Spatiotemporal changes in NPP in Kökyar Project Area from 2000 to 2021. (a) Spatial distribution map of FVC in Kökyar Project Area from 2000 to 2021. (b) Time-series changes in NPP in the Kökyar Project Area from 2000 to 2021.
4.1.3. VEQI
The NPP and the FVC are the two most basic characteristic quantities reflecting the service function of the terrestrial ecosystem and the ecological quality of the vegetation. However, using the NPP or the FVC alone can only reflect one aspect of the terrestrial ecosystem service function or the vegetation ecological quality, i.e., the production capacity or the coverage capacity. Based on the NPP and the FVC, the constructed VEQI can reflect the comprehensive ability of the vegetation production capacity and the coverage capacity per unit area and can solve the spatial problems of the same NPP per unit area but a different FVC for the ground, or the same FVC but a different NPP. Therefore, based on the monthly and annual FVC and NPP, this paper constructed the VEQI. The VEQI can reflect both the vegetation productivity and the coverage.

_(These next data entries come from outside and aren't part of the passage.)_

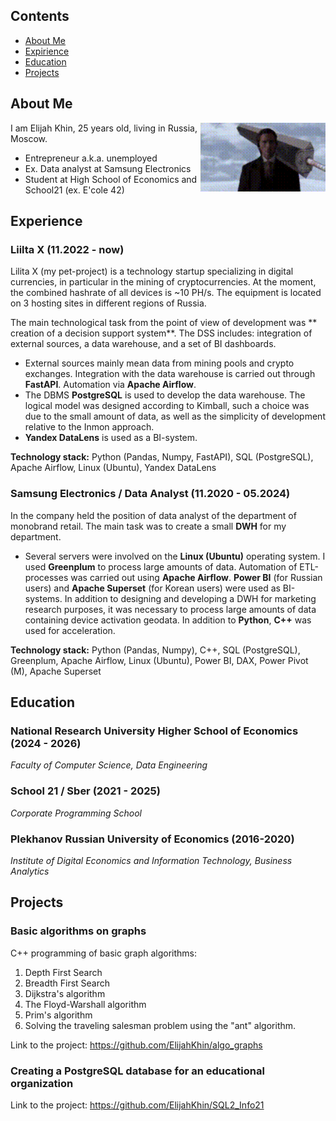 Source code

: ## Contents

* [About Me](#about-me)
* [Expirience](#expirience)
* [Education](#education)
* [Projects](#projects)


## About Me
<img align='right' src='https://github.com/ElijahKhin/elijahkhin/blob/main/materials/guts-berserk.gif' width='200'>
I am Elijah Khin, 25 years old, living in Russia, Moscow.

<ul>
<li>Entrepreneur a.k.a. unemployed</li>
<li>Ex. Data analyst at Samsung Electronics</li>
<li>Student at High School of Economics and School21 (ex. E'cole 42)</li>
</ul>


## Experience

### Liilta X (11.2022 - now)

Lilita X (my pet-project) is a technology startup specializing in digital currencies, in particular in the mining of cryptocurrencies. At the moment, the combined hashrate of all devices is ~10 PH/s. The equipment is located on 3 hosting sites in different regions of Russia.

The main technological task from the point of view of development was ** creation of a decision support system**.
The DSS includes: integration of external sources, a data warehouse, and a set of BI dashboards.
+ External sources mainly mean data from mining pools and crypto exchanges. Integration with the data warehouse is carried out through **FastAPI**. Automation via **Apache Airflow**.
+ The DBMS **PostgreSQL** is used to develop the data warehouse. The logical model was designed according to Kimball, such a choice was due to the small amount of data, as well as the simplicity of development relative to the Inmon approach.
+ **Yandex DataLens** is used as a BI-system.

**Technology stack:** Python (Pandas, Numpy, FastAPI), SQL (PostgreSQL), Apache Airflow, Linux (Ubuntu), Yandex DataLens

### Samsung Electronics / Data Analyst (11.2020 - 05.2024)

In the company held the position of data analyst of the department of monobrand retail.
The main task was to create a small **DWH** for my department.
+ Several servers were involved on the **Linux (Ubuntu)** operating system. I used **Greenplum** to process large amounts of data. Automation of ETL-processes was carried out using **Apache Airflow**. **Power BI** (for Russian users) and **Apache Superset** (for Korean users) were used as BI-systems.
In addition to designing and developing a DWH for marketing research purposes, it was necessary to process large amounts of data containing device activation geodata. In addition to **Python**, **C++** was used for acceleration.

**Technology stack:** Python (Pandas, Numpy), C++, SQL (PostgreSQL), Greenplum, Apache Airflow, Linux (Ubuntu), Power BI, DAX, Power Pivot (M), Apache Superset


## Education

### National Research University Higher School of Economics (2024 - 2026)
*Faculty of Computer Science, Data Engineering*

### School 21 / Sber (2021 - 2025)
*Corporate Programming School*

### Plekhanov Russian University of Economics (2016-2020)
*Institute of Digital Economics and Information Technology, Business Analytics*


## Projects

### Basic algorithms on graphs 
C++ programming of basic graph algorithms: 
1. Depth First Search 
2. Breadth First Search 
3. Dijkstra's algorithm 
4. The Floyd-Warshall algorithm 
5. Prim's algorithm 
6. Solving the traveling salesman problem using the "ant" algorithm.

Link to the project: https://github.com/ElijahKhin/algo_graphs

### Creating a PostgreSQL database for an educational organization

Link to the project: https://github.com/ElijahKhin/SQL2_Info21

### 

<!-- ![](https://github-readme-stats.vercel.app/api/top-langs/?username=elijahkhin&layout=compact&theme=white) -->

As with the changing trend of the FVC and the NPP, the changing trend of the interannual VEQI in the Kökyar Project Area from 2000 to 2021 (Figure 4a) in the whole region also presented the distribution characteristics of “high in the south and low in the north” (Figure 4a). Over the past 22 years, the interannual VEQI has increased steadily (Figure 4b), with an annual average increase of about 0.68, and the VEQI in the north of the Kökyar Project Area showed the most significant increase (Figure 4a). In 2021, the VEQI in the whole region reached the highest value of the past 22 years, i.e., 26.92. Additionally, the VEQI of 2000 was the lowest over the years, i.e., 11.98. From 2000 to 2021, the VEQI in the whole region increased by 61%.
Figure 4.
Spatiotemporal changes in VEQI in Kökyar Project Area from 2000 to 2021. (a) Spatial distribution map of FVC in Kökyar Project Area from 2000 to 2021. (b) Time-series changes in VEQI in the Kökyar Project Area from 2000 to 2021.
4.1.4. Remote-Sensing Ecological Index
In order to quantify the environmental benefits brought by the “Kökyar Greening Project” to the region over the past 22 years, this study selected four important indicators closely related to the land-surface ecological environment, i.e., greenness, humidity, heat, and dryness. The remote-sensing ecological index (RSEI) data of the Kökyar region for the past 22 years were calculated.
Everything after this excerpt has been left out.